Parler de celles et ceux qui meurent avant la retraite, c’est faire émerger des histoires de vie aussi singulières que banales. Histoires de prolétaires qui se lèvent tôt, qui triment et qui parfois se battent pour eux et les autres. Histoires de travailleurs partis trop tôt, qui nous rappellent que parvenir à l’âge de la retraite n’est pas donné à tout le monde. Ce livre n’est cependant pas un livre sur leur mort, mais sur la vie qu’ils menèrent, les rêves et espoirs qui les animèrent. Albert, Mohamed, Renée, Jean-Luc, Anne-Marie, Toumany ou encore Arnaud ressemblent à nos proches, à nos voisins, voire font écho à ce que nous vivons, c’est pourquoi leurs histoires nous parlent. Comment rester insensible à la pugnacité de Jean-Luc, le docker2, dénonçant les conditions de travail sur les quais ou à celle de Renée et de ses copines de Samsonite, traversant l’Atlantique pour dénoncer le big business ? Comment oublier Mohamed qui rêvait de finir ses jours au pays, ou Toumany le terrassier, qu’un infarctus a frappé la pelle à la main au fond d’une tranchée ? Comment ne pas être ému par Anne-Marie qui se voyaient sillonner le vaste monde au volant de son camping-car, par Mémène qui, à 92 ans, a déjà enterré ses quatre enfants ? Ou par Arnaud le Vosgien, le défenseur d’une agriculture respectueuse des individus et des écosystèmes, dont le fantôme hante l’arrière-pays niçois ? Des fantômes comme sources d’inspiration pour celles et ceux qui ne se satisfont pas du monde tel qu’il va.

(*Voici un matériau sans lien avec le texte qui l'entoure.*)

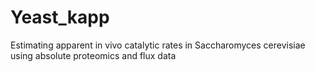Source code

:# Yeast_kapp
Estimating apparent in vivo catalytic rates in Saccharomyces cerevisiae using absolute proteomics and flux data
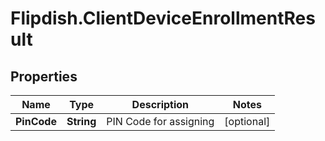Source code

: # Flipdish.ClientDeviceEnrollmentResult

## Properties

Name | Type | Description | Notes
------------ | ------------- | ------------- | -------------
**PinCode** | **String** | PIN Code for assigning | [optional] 


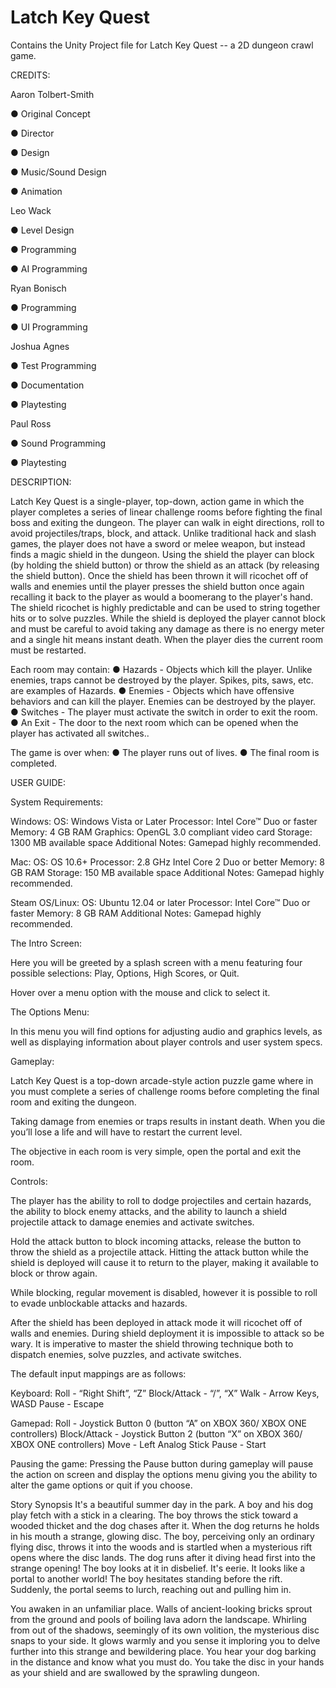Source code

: # Latch Key Quest
Contains the Unity Project file for Latch Key Quest -- a 2D dungeon crawl game.

CREDITS:

Aaron Tolbert-Smith


●	Original Concept

●	Director

●	Design

●	Music/Sound Design

●	Animation

Leo Wack


●	Level Design

●	Programming

●	AI Programming


Ryan Bonisch


●	Programming

●	UI Programming

Joshua Agnes


●	Test Programming

●	Documentation

●	Playtesting

Paul Ross


●	Sound Programming

●	Playtesting

DESCRIPTION:

Latch Key Quest is a single-player, top-down, action game in which the player completes a series of linear challenge rooms before fighting the final boss and exiting the dungeon. The player can walk in eight directions, roll to avoid projectiles/traps, block, and attack. Unlike traditional hack and slash games, the player does not have a sword or melee weapon, but instead finds a magic shield in the dungeon. Using the shield the player can block (by holding the shield button) or throw the shield as an attack (by releasing the shield button). Once the shield has been thrown it will ricochet off of walls and enemies until the player presses the shield button once again recalling it back to the player as would a boomerang to the player's hand. The shield ricochet is highly predictable and can be used to string together hits or to solve puzzles. While the shield is deployed the player cannot block and must be careful to avoid taking any damage as there is no energy meter and a single hit means instant death. When the player dies the current room must be restarted.

Each room may contain:
●	Hazards - Objects which kill the player. Unlike enemies, traps cannot be destroyed by the player. Spikes, pits, saws, etc. are examples of Hazards.
●	Enemies - Objects which have offensive behaviors and can kill the player. Enemies can be destroyed by the player.
●	Switches - The player must activate the switch in order to exit the room.
●	An Exit - The door to the next room which can be opened when the player has activated all switches..

The game is over when:
●	The player runs out of lives.
●	The final room is completed.


USER GUIDE:

System Requirements: 

Windows:
OS: Windows Vista or Later
Processor: Intel Core™ Duo or faster
Memory: 4 GB RAM
Graphics: OpenGL 3.0 compliant video card
Storage: 1300 MB available space
Additional Notes: Gamepad highly recommended.

Mac:
OS: OS 10.6+
Processor: 2.8 GHz Intel Core 2 Duo or better
Memory: 8 GB RAM
Storage: 150 MB available space
Additional Notes: Gamepad highly recommended.

Steam OS/Linux:
OS: Ubuntu 12.04 or later
Processor: Intel Core™ Duo or faster
Memory: 8 GB RAM
Additional Notes: Gamepad highly recommended.

The Intro Screen:

Here you will be greeted by a splash screen with a menu featuring four possible selections: Play, Options, High Scores, or Quit.

Hover over a menu option with the mouse and click to select it.

The Options Menu:

In this menu you will find options for adjusting audio and graphics levels, as well as displaying information about player controls and user system specs.

Gameplay:

Latch Key Quest is a top-down arcade-style action puzzle game where in you must complete a series of challenge rooms before completing the final room and exiting the dungeon.

Taking damage from enemies or traps results in instant death. When you die you’ll lose a life and will have to restart the current level.

The objective in each room is very simple, open the portal and exit the room.

Controls:

The player has the ability to roll to dodge projectiles and certain hazards, the ability to block enemy attacks, and the ability to launch a shield projectile attack to damage enemies and activate switches.

Hold the attack button to block incoming attacks, release the button to throw the shield as a projectile attack. Hitting the attack button while the shield is deployed will cause it to return to the player, making it available to block or throw again.

While blocking, regular movement is disabled, however it is possible to roll to evade unblockable attacks and hazards.

After the shield has been deployed in attack mode it will ricochet off of walls and enemies. During shield deployment it is impossible to attack so be wary. It is imperative to master the shield throwing technique both to dispatch enemies, solve puzzles, and activate switches. 

The default input mappings are as follows:

Keyboard:
Roll  - “Right Shift”, “Z”
Block/Attack - “/”, “X”
Walk - Arrow Keys, WASD
Pause - Escape

Gamepad:
Roll - Joystick Button 0 (button “A” on XBOX 360/ XBOX ONE controllers)
Block/Attack - Joystick Button 2 (button “X” on XBOX 360/ XBOX ONE controllers)
Move - Left Analog Stick
Pause - Start

Pausing the game:
Pressing the Pause button during gameplay will pause the action on screen and display the options menu giving you the ability to alter the game options or quit if you choose.

Story Synopsis
It's a beautiful summer day in the park. A boy and his dog play fetch with a stick in a clearing. The boy throws the stick toward a wooded thicket and the dog chases after it. When the dog returns he holds in his mouth a strange, glowing disc. The boy, perceiving only an ordinary flying disc, throws it into the woods and is startled when a mysterious rift opens where the disc lands. The dog runs after it diving head first into the strange opening! The boy looks at it in disbelief. It's eerie. It looks like a portal to another world! The boy hesitates standing before the rift. Suddenly, the portal seems to lurch, reaching out and pulling him in.

You awaken in an unfamiliar place. Walls of ancient-looking bricks sprout from the ground and pools of boiling lava adorn the landscape. Whirling from out of the shadows, seemingly of its own volition, the mysterious disc snaps to your side. It glows warmly and you sense it imploring you to delve further into this strange and bewildering place. You hear your dog barking in the distance and know what you must do. You take the disc in your hands as your shield and are swallowed by the sprawling dungeon.
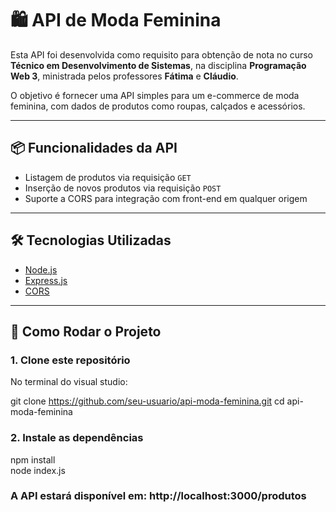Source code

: # 🛍️ API de Moda Feminina

Esta API foi desenvolvida como requisito para obtenção de nota no curso **Técnico em Desenvolvimento de Sistemas**, na disciplina **Programação Web 3**, ministrada pelos professores **Fátima** e **Cláudio**.

O objetivo é fornecer uma API simples para um e-commerce de moda feminina, com dados de produtos como roupas, calçados e acessórios.

---

## 📦 Funcionalidades da API

- Listagem de produtos via requisição `GET`
- Inserção de novos produtos via requisição `POST`
- Suporte a CORS para integração com front-end em qualquer origem

---

## 🛠️ Tecnologias Utilizadas

- [Node.js](https://nodejs.org/)
- [Express.js](https://expressjs.com/)
- [CORS](https://expressjs.com/en/resources/middleware/cors.html)

---

## 🚀 Como Rodar o Projeto

### 1. Clone este repositório

No terminal do visual studio:

git clone https://github.com/seu-usuario/api-moda-feminina.git
cd api-moda-feminina

### 2. Instale as dependências

npm install
<br>
node index.js
<br>

### A API estará disponível em: http://localhost:3000/produtos
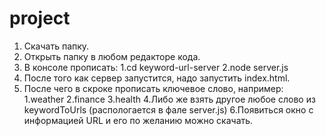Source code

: # project
1. Скачать папку.
2. Открыть папку в любом редакторе кода.
3. В консоле прописать:
   1.cd keyword-url-server
   2.node server.js
4. После того как сервер запустится, надо запустить index.html.
5. После чего в скроке прописать ключевое слово, например:
   1.weather
   2.finance
   3.health
   4.Либо же взять другое любое слово из keywordToUrls (распологается в фале server.js)
6.Появиться окно с информацией URL и его по желанию можно скачать.
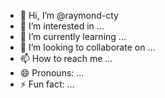 - 👋 Hi, I’m @raymond-cty
- 👀 I’m interested in ...
- 🌱 I’m currently learning ...
- 💞️ I’m looking to collaborate on ...
- 📫 How to reach me ...
- 😄 Pronouns: ...
- ⚡ Fun fact: ...

<!---
raymond-cty/raymond-cty is a ✨ special ✨ repository because its `README.md` (this file) appears on your GitHub profile.
You can click the Preview link to take a look at your changes.
--->
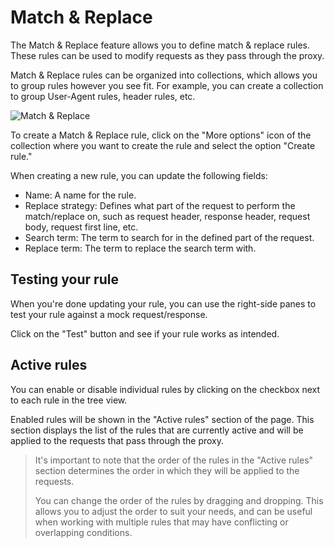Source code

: # Match & Replace

The Match & Replace feature allows you to define match & replace rules. These rules can be used to modify requests as they pass through the proxy.

Match & Replace rules can be organized into collections, which allows you to group rules however you see fit. For example, you can create a collection to group User-Agent rules, header rules, etc.

<img alt="Match & Replace" src="/_images/tamper.png" no-shadow/>

To create a Match & Replace rule, click on the "More options" icon of the collection where you want to create the rule and select the option "Create rule."

When creating a new rule, you can update the following fields:

- Name: A name for the rule.
- Replace strategy: Defines what part of the request to perform the match/replace on, such as request header, response header, request body, request first line, etc.
- Search term: The term to search for in the defined part of the request.
- Replace term: The term to replace the search term with.

## Testing your rule

When you're done updating your rule, you can use the right-side panes to test your rule against a mock request/response.

Click on the "Test" button and see if your rule works as intended.

## Active rules

You can enable or disable individual rules by clicking on the checkbox next to each rule in the tree view.

Enabled rules will be shown in the "Active rules" section of the page. This section displays the list of the rules that are currently active and will be applied to the requests that pass through the proxy.

> It's important to note that the order of the rules in the "Active rules" section determines the order in which they will be applied to the requests.
>
> You can change the order of the rules by dragging and dropping. This allows you to adjust the order to suit your needs, and can be useful when working with multiple rules that may have conflicting or overlapping conditions.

« Il n’est pas certain que les vies exposées dans ce volume intéressent – humainement s’entend – le pouvoir politique », nous dit Arno Bertina, le postfacier, dont nombre d’écrits attestent son souci de porter la voix des invisibles et des laissés-pour-compte de la mondialisation heureuse. Il a raison. Quand une ministre est capable de voir de la magie dans l’ordre usinier, on ne peut pas s’attendre à grand-chose. Qu’est-ce que deux ans de plus à turbiner pour ces gens-là ? Rien. Nous, nous savons que deux ans, c’est beaucoup.

Notes
1. Je vous renvoie à deux livres récents, ceux d’Anne Marchand (Mourir de son travail aujourd’hui. Enquête sur les cancers professionnels, Editions de l’Atelier, 2022) et Véronique Daubas-Letourneux (Accidents du travail. Des morts et des blessés invisibles, Bayard, 2021).
2. Sur Jean-Luc Chagnolleau, l'hommage que je lui ai rendu.